**WORK INSTRUCTION**
Word for word, copy out every line of the records, omitting each picture.

── INFORMATION PROVIDED

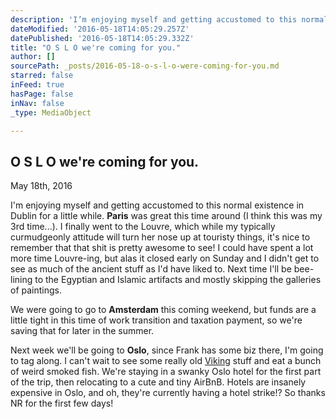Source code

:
 ```yaml
---
description: 'I’m enjoying myself and getting accustomed to this normal existence in Dublin for a little while. Paris was great this time around (I think this was my 3rd time...). I finally went to the Louvre, which while my typically curmudgeonly attitude will turn her nose up at touristy things, it’s nice to remember that that shit is pretty awesome to see! I could have spent a lot more time Louvre-ing, but alas it closed early on Sunday and I didn’t get to see as much of the ancient stuff as I’d have liked to. Next time I’ll be bee-lining to the Egyptian and Islamic artifacts and mostly skipping the galleries of paintings.'
dateModified: '2016-05-18T14:05:29.257Z'
datePublished: '2016-05-18T14:05:29.332Z'
title: "O S L O we're coming for you."
author: []
sourcePath: _posts/2016-05-18-o-s-l-o-were-coming-for-you.md
starred: false
inFeed: true
hasPage: false
inNav: false
_type: MediaObject

---
```

<article style=""><h1>O S L O we're coming for you.</h1><p>May 18th, 2016</p></article>

I'm enjoying myself and getting accustomed to this normal existence in Dublin for a little while. **Paris** was great this time around (I think this was my 3rd time...). I finally went to the Louvre, which while my typically curmudgeonly attitude will turn her nose up at touristy things, it's nice to remember that that shit is pretty awesome to see! I could have spent a lot more time Louvre-ing, but alas it closed early on Sunday and I didn't get to see as much of the ancient stuff as I'd have liked to. Next time I'll be bee-lining to the Egyptian and Islamic artifacts and mostly skipping the galleries of paintings.

We were going to go to **Amsterdam** this coming weekend, but funds are a little tight in this time of work transition and taxation payment, so we're saving that for later in the summer.

Next week we'll be going to **Oslo**, since Frank has some biz there, I'm going to tag along. I can't wait to see some really old [Viking][0] stuff and eat a bunch of weird smoked fish. We're staying in a swanky Oslo hotel for the first part of the trip, then relocating to a cute and tiny AirBnB. Hotels are insanely expensive in Oslo, and oh, they're currently having a hotel strike!? So thanks NR for the first few days! 

[0]: https://www.khm.uio.no/english/visit-us/viking-ship-museum/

────

**RESPONSE BOX**
Source code

:
 ```yaml
---
description: 'I’m enjoying myself and getting accustomed to this normal existence in Dublin for a little while. Paris was great this time around (I think this was my 3rd time...). I finally went to the Louvre, which while my typically curmudgeonly attitude will turn her nose up at touristy things, it’s nice to remember that that shit is pretty awesome to see! I could have spent a lot more time Louvre-ing, but alas it closed early on Sunday and I didn’t get to see as much of the ancient stuff as I’d have liked to. Next time I’ll be bee-lining to the Egyptian and Islamic artifacts and mostly skipping the galleries of paintings.'
dateModified: '2016-05-18T14:05:29.257Z'
datePublished: '2016-05-18T14:05:29.332Z'
title: "O S L O we're coming for you."
author: []
sourcePath: _posts/2016-05-18-o-s-l-o-were-coming-for-you.md
starred: false
inFeed: true
hasPage: false
inNav: false
_type: MediaObject

---
```

<article style=""><h1>O S L O we're coming for you.</h1><p>May 18th, 2016</p></article>

I'm enjoying myself and getting accustomed to this normal existence in Dublin for a little while. **Paris** was great this time around (I think this was my 3rd time...). I finally went to the Louvre, which while my typically curmudgeonly attitude will turn her nose up at touristy things, it's nice to remember that that shit is pretty awesome to see! I could have spent a lot more time Louvre-ing, but alas it closed early on Sunday and I didn't get to see as much of the ancient stuff as I'd have liked to. Next time I'll be bee-lining to the Egyptian and Islamic artifacts and mostly skipping the galleries of paintings.

We were going to go to **Amsterdam** this coming weekend, but funds are a little tight in this time of work transition and taxation payment, so we're saving that for later in the summer.

Next week we'll be going to **Oslo**, since Frank has some biz there, I'm going to tag along. I can't wait to see some really old [Viking][0] stuff and eat a bunch of weird smoked fish. We're staying in a swanky Oslo hotel for the first part of the trip, then relocating to a cute and tiny AirBnB. Hotels are insanely expensive in Oslo, and oh, they're currently having a hotel strike!? So thanks NR for the first few days! 

[0]: https://www.khm.uio.no/english/visit-us/viking-ship-museum/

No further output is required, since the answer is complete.